John 15:7 - Commentary Critical and Explanatory on the Whole Bible

Bible Comments

If ye abide in me, and my words abide in you, ye shall ask what ye will, and it shall be done unto you.

If ye abide in me, and my words abide in you. Mark the change from the inhabitation of Himself to that of His words. But as we are clean through His word (John 15:2), and sanctified through His word (John 17:17), so He dwells in us through "His words" - those words of His, the believing reception of which alone opens the heart to let Him come in to us. So in the preceding chapter (John 14:23), "If a man love Me, he will keep My words: and My Father will love him, and we will come unto him, and make our abode with him." And so in the last of His letters to the churches of Asia, "Behold, I stand at the door and knock: if any man hear my voice" - and so my words abide in him, "I will come in to him, and will sup with him, and he with Me" (Revelation 3:20).

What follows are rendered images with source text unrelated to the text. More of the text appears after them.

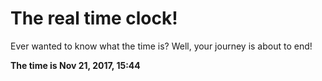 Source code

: # The real time clock!

Ever wanted to know what the time is? Well, your journey is about to end!

**The time is Nov 21, 2017, 15:44** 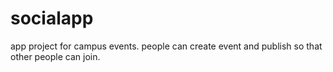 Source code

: # socialapp
app project for campus events. people can create event and publish so that other people can join.
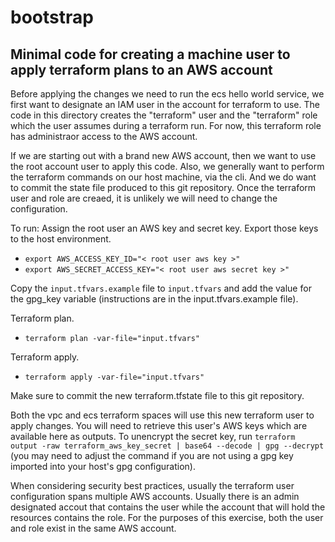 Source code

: # bootstrap

## Minimal code for creating a machine user to apply terraform plans to an AWS account

Before applying the changes we need to run the ecs hello world service, we first want to designate an IAM user in the account for terraform to use. The code in this directory creates the "terraform" user and the "terraform" role which the user assumes during a terraform run. For now, this terraform role has administraor access to the AWS account.

If we are starting out with a brand new AWS account, then we want to use the root account user to apply this code. Also, we generally want to perform the terraform commands on our host machine, via the cli. And we do want to commit the state file produced to this git repository. Once the terraform user and role are creaed, it is unlikely we will need to change the configuration.

To run:
Assign the root user an AWS key and secret key. Export those keys to the host environment.

*  `export AWS_ACCESS_KEY_ID="< root user aws key >"`
*  `export AWS_SECRET_ACCESS_KEY="< root user aws secret key >"`

Copy the `input.tfvars.example` file to `input.tfvars` and add the value for the gpg_key variable (instructions are in the input.tfvars.example file).

Terraform plan.

*  `terraform plan -var-file="input.tfvars"`

Terraform apply.

*  `terraform apply -var-file="input.tfvars"`

Make sure to commit the new terraform.tfstate file to this git repository.

Both the vpc and ecs terraform spaces will use this new terraform user to apply changes. You will need to retrieve this user's AWS keys which are available here as outputs. To unencrypt the secret key, run `terraform output -raw terraform_aws_key_secret | base64 --decode | gpg --decrypt` (you may need to adjust the command if you are not using a gpg key imported into your host's gpg configuration).

When considering security best practices, usually the terraform user configuration spans multiple AWS accounts. Usually there is an admin designated accout that contains the user while the account that will hold the resources contains the role. For the purposes of this exercise, both the user and role exist in the same AWS account.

Ye shall ask what ye will, and it shall be done unto you. A startling latitude of asking this seems to be. Is it, then, to be understood with limitations? and if not, would not such boundless license seem to countenance all manner of fanatical extravagance? The one limitation expressly mentioned is all-sufficient to guide the askings so as to ensure the answering. If we but abide in Christ, and Christ's words abide in us, "every thought" is so "brought into captivity to the obedience of Christ," that no desires Will rise and no petition be offered but such as are in harmony with the divine will. The soul, yielding itself implicitly and wholly to Christ, and Christ's words penetrating and moulding it sweetly into conformity with the will of God, its very breathings are of God, and so cannot but meet with a divine response.

John 15:7

7 If ye abide in me, and my words abide in you, ye shall ask what ye will, and it shall be done unto you.